In this next example, the donor has given $20,000 of fair market value long-term capital gain property gifts to public charities and $20,000 of long-term capital gain property gifts to private foundations during the year.
These gifts total $40,000 which fits into the first glass.  However, all of these gifts are of long-term capital gain and all $40,000 will not fit into the second glass which holds only $30,000.  Thus, there will be $10,000 of carryover.  The third glass holds up to $30,000 in this case, and contains all gifts to private foundations.  Only $20,000 of gifts were made to private foundations this year.  Therefore, there is no carryover resulting from glass three.  Glass four can hold up to $20,000 in this case, and contains all gifts of long-term capital gain property given to private foundations.  Exactly $20,000 of this type of gift was given, and consequently there is no spillage from this fourth glass.
The previous slide indicates that $10,000 of deductible charitable gifts will have to be carried forward because of the spillage from glass two.  But which type of gift is carried forward?  Because long-term capital gain property gifts to public charities are deducted before long-term capital gain property gifts to private foundations, all $10,000 carried forward will be gifts of long-term capital gain property given to private foundations.
Thus, even though the entire capital gain property gift given to private foundations fits into glasses one, three, and four, $10,000 of this gift must still be carried forward into future years, because of the spillage from glass two.

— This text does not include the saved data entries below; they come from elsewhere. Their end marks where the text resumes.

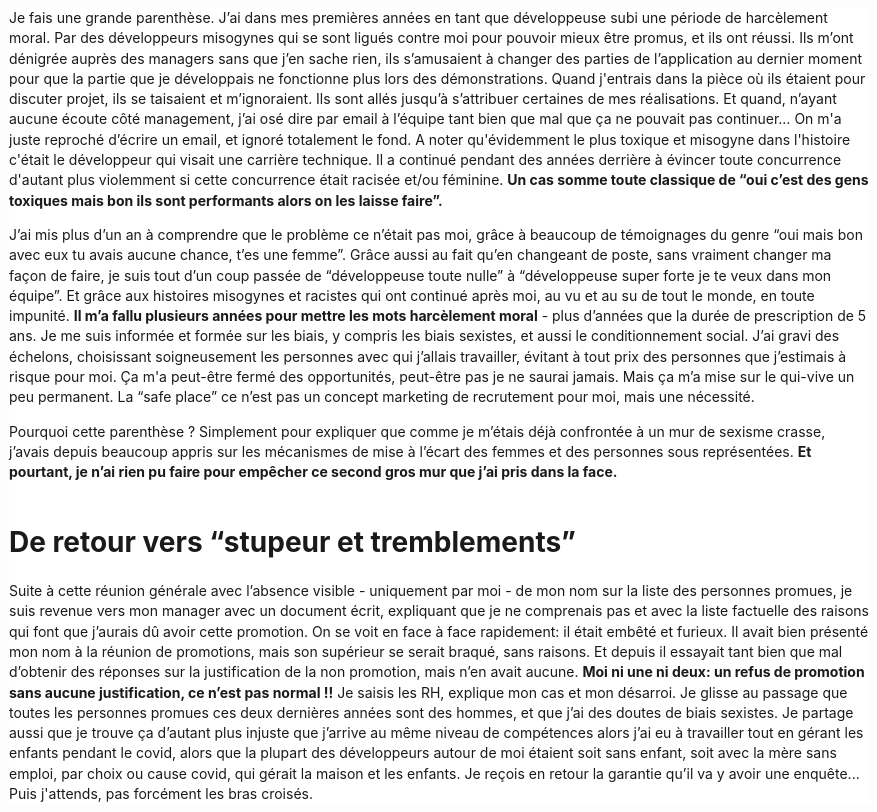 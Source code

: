 Je fais une grande parenthèse.
J’ai dans mes premières années en tant que développeuse subi une période de harcèlement moral. Par des développeurs misogynes qui se sont ligués contre moi pour pouvoir mieux être promus, et ils ont réussi.
Ils m’ont dénigrée auprès des managers sans que j’en sache rien, ils s’amusaient à changer des parties de l’application au dernier moment pour que la partie que je développais ne fonctionne plus lors des démonstrations.
Quand j'entrais dans la pièce où ils étaient pour discuter projet, ils se taisaient et m’ignoraient.
Ils sont allés jusqu’à s’attribuer certaines de mes réalisations.
Et quand, n’ayant aucune écoute côté management, j’ai osé dire par email à l’équipe tant bien que mal que ça ne pouvait pas continuer…
On m'a juste reproché d’écrire un email, et ignoré totalement le fond.
A noter qu'évidemment le plus toxique et misogyne dans l'histoire c'était le développeur qui visait une carrière technique.
Il a continué pendant des années derrière à évincer toute concurrence d'autant plus violemment si cette concurrence était racisée et/ou féminine.
**Un cas somme toute classique de “oui c’est des gens toxiques mais bon ils sont performants alors on les laisse faire”.**

J’ai mis plus d’un an à comprendre que le problème ce n’était pas moi, grâce à beaucoup de témoignages du genre “oui mais bon avec eux tu avais aucune chance, t’es une femme”.
Grâce aussi au fait qu’en changeant de poste, sans vraiment changer ma façon de faire, je suis tout d’un coup passée de “développeuse toute nulle” à “développeuse super forte je te veux dans mon équipe”.
Et grâce aux histoires misogynes et racistes qui ont continué après moi, au vu et au su de tout le monde, en toute impunité.
**Il m’a fallu plusieurs années pour mettre les mots harcèlement moral** - plus d’années que la durée de prescription de 5 ans.
Je me suis informée et formée sur les biais, y compris les biais sexistes, et aussi le conditionnement social.
J’ai gravi des échelons, choisissant soigneusement les personnes avec qui j’allais travailler, évitant à tout prix des personnes que j’estimais à risque pour moi.
Ça m'a peut-être fermé des opportunités, peut-être pas je ne saurai jamais.
Mais ça m’a mise sur le qui-vive un peu permanent.
La “safe place” ce n’est pas un concept marketing de recrutement pour moi, mais une nécessité.

Pourquoi cette parenthèse ? Simplement pour expliquer que comme je m’étais déjà confrontée à un mur de sexisme crasse, j’avais depuis beaucoup appris sur les mécanismes de mise à l’écart des femmes et des personnes sous représentées.
**Et pourtant, je n’ai rien pu faire pour empêcher ce second gros mur que j’ai pris dans la face.**

# De retour vers “stupeur et tremblements”

Suite à cette réunion générale avec l’absence visible - uniquement par moi - de mon nom sur la liste des personnes promues, je suis revenue vers mon manager avec un document écrit, expliquant que je ne comprenais pas et avec la liste factuelle des raisons qui font que j’aurais dû avoir cette promotion.
On se voit en face à face rapidement: il était embêté et furieux. Il avait bien présenté mon nom à la réunion de promotions, mais son supérieur se serait braqué, sans raisons.
Et depuis il essayait tant bien que mal d’obtenir des réponses sur la justification de la non promotion, mais n’en avait aucune.
**Moi ni une ni deux: un refus de promotion sans aucune justification, ce n’est pas normal !!**
Je saisis les RH, explique mon cas et mon désarroi.
Je glisse au passage que toutes les personnes promues ces deux dernières années sont des hommes, et que j’ai des doutes de biais sexistes.
Je partage aussi que je trouve ça d’autant plus injuste que j’arrive au même niveau de compétences alors j’ai eu à travailler tout en gérant les enfants pendant le covid, alors que la plupart des développeurs autour de moi étaient soit sans enfant, soit avec la mère sans emploi, par choix ou cause covid, qui gérait la maison et les enfants.
Je reçois en retour la garantie qu’il va y avoir une enquête...
Puis j'attends, pas forcément les bras croisés.
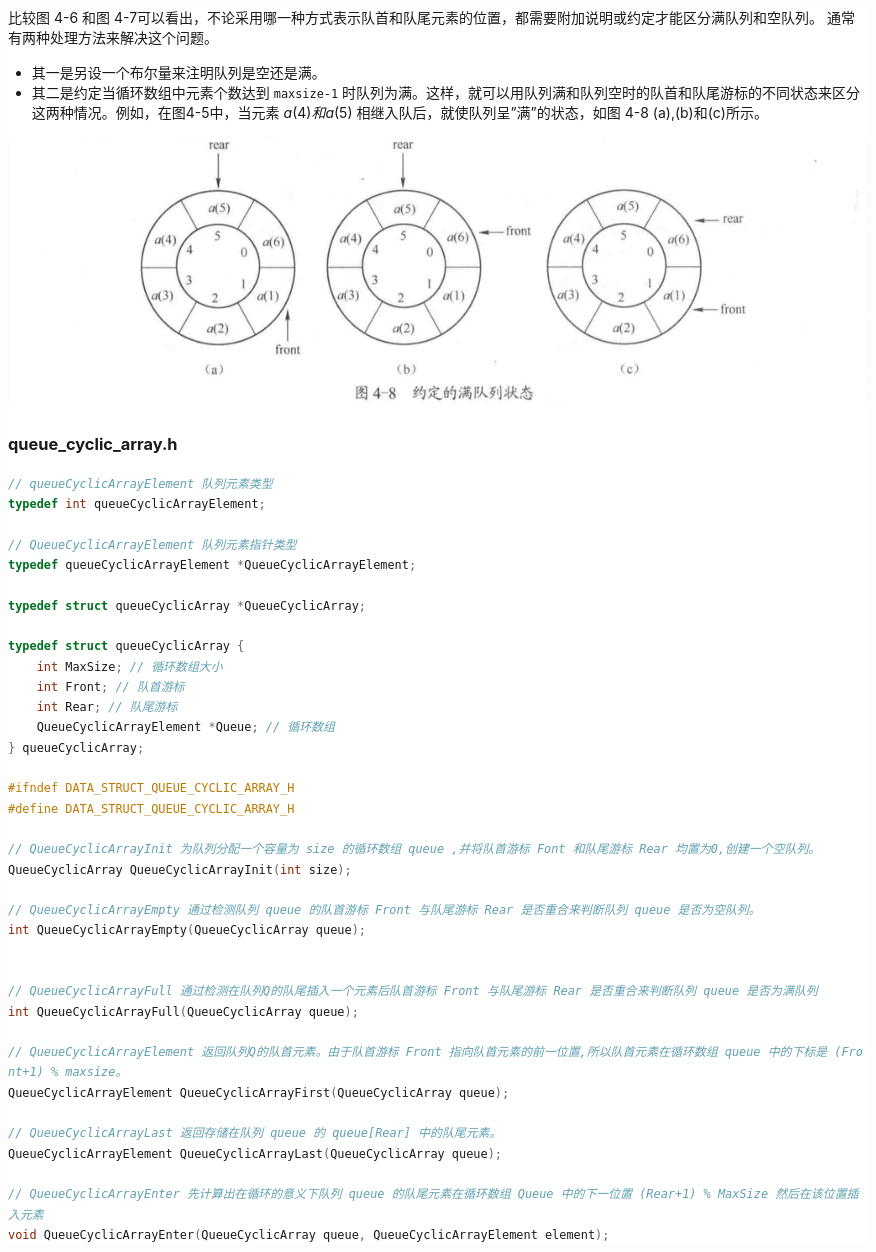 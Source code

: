 比较图 4-6 和图 4-7可以看出，不论采用哪一种方式表示队首和队尾元素的位置，都需要附加说明或约定才能区分满队列和空队列。
通常有两种处理方法来解决这个问题。

- 其一是另设一个布尔量来注明队列是空还是满。
- 其二是约定当循环数组中元素个数达到 `maxsize-1` 时队列为满。这样，就可以用队列满和队列空时的队首和队尾游标的不同状态来区分这两种情况。例如，在图4-5中，当元素 $a(4)和a(5)$ 相继入队后，就使队列呈”满”的状态，如图 4-8 (a),(b)和(c)所示。

![image-20211231180133913](/data_structure/4-8.png)

### queue_cyclic_array.h

```c
// queueCyclicArrayElement 队列元素类型
typedef int queueCyclicArrayElement;

// QueueCyclicArrayElement 队列元素指针类型
typedef queueCyclicArrayElement *QueueCyclicArrayElement;

typedef struct queueCyclicArray *QueueCyclicArray;

typedef struct queueCyclicArray {
    int MaxSize; // 循环数组大小
    int Front; // 队首游标
    int Rear; // 队尾游标
    QueueCyclicArrayElement *Queue; // 循环数组
} queueCyclicArray;

#ifndef DATA_STRUCT_QUEUE_CYCLIC_ARRAY_H
#define DATA_STRUCT_QUEUE_CYCLIC_ARRAY_H

// QueueCyclicArrayInit 为队列分配一个容量为 size 的循环数组 queue ,并将队首游标 Font 和队尾游标 Rear 均置为0,创建一个空队列。
QueueCyclicArray QueueCyclicArrayInit(int size);

// QueueCyclicArrayEmpty 通过检测队列 queue 的队首游标 Front 与队尾游标 Rear 是否重合来判断队列 queue 是否为空队列。
int QueueCyclicArrayEmpty(QueueCyclicArray queue);


// QueueCyclicArrayFull 通过检测在队列Q的队尾插入一个元素后队首游标 Front 与队尾游标 Rear 是否重合来判断队列 queue 是否为满队列
int QueueCyclicArrayFull(QueueCyclicArray queue);

// QueueCyclicArrayElement 返回队列Q的队首元素。由于队首游标 Front 指向队首元素的前一位置,所以队首元素在循环数组 queue 中的下标是 (Front+1) % maxsize。
QueueCyclicArrayElement QueueCyclicArrayFirst(QueueCyclicArray queue);

// QueueCyclicArrayLast 返回存储在队列 queue 的 queue[Rear] 中的队尾元素。
QueueCyclicArrayElement QueueCyclicArrayLast(QueueCyclicArray queue);

// QueueCyclicArrayEnter 先计算出在循环的意义下队列 queue 的队尾元素在循环数组 Queue 中的下一位置 (Rear+1) % MaxSize 然后在该位置插入元素
void QueueCyclicArrayEnter(QueueCyclicArray queue, QueueCyclicArrayElement element);


```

In ending this examination of income limitations on charitable deductions, it is perhaps useful to recognize that this material is among the most complex in all of charitable gift planning.  The analogies, explanations, and themes used in this chapter are intended to help the reader understand the rules intuitively.  However, the comparisons made using spillage out of glasses and describing favored and less-favored property and favored and less-favored charitable entities are not examples or terms that come from the tax code or the IRS.  These are put here only to be helpful.  To the extent that these ideas do not help to visualize and internalize these rules, feel free to disregard them and focus more directly on the exact language of the Internal Revenue Code.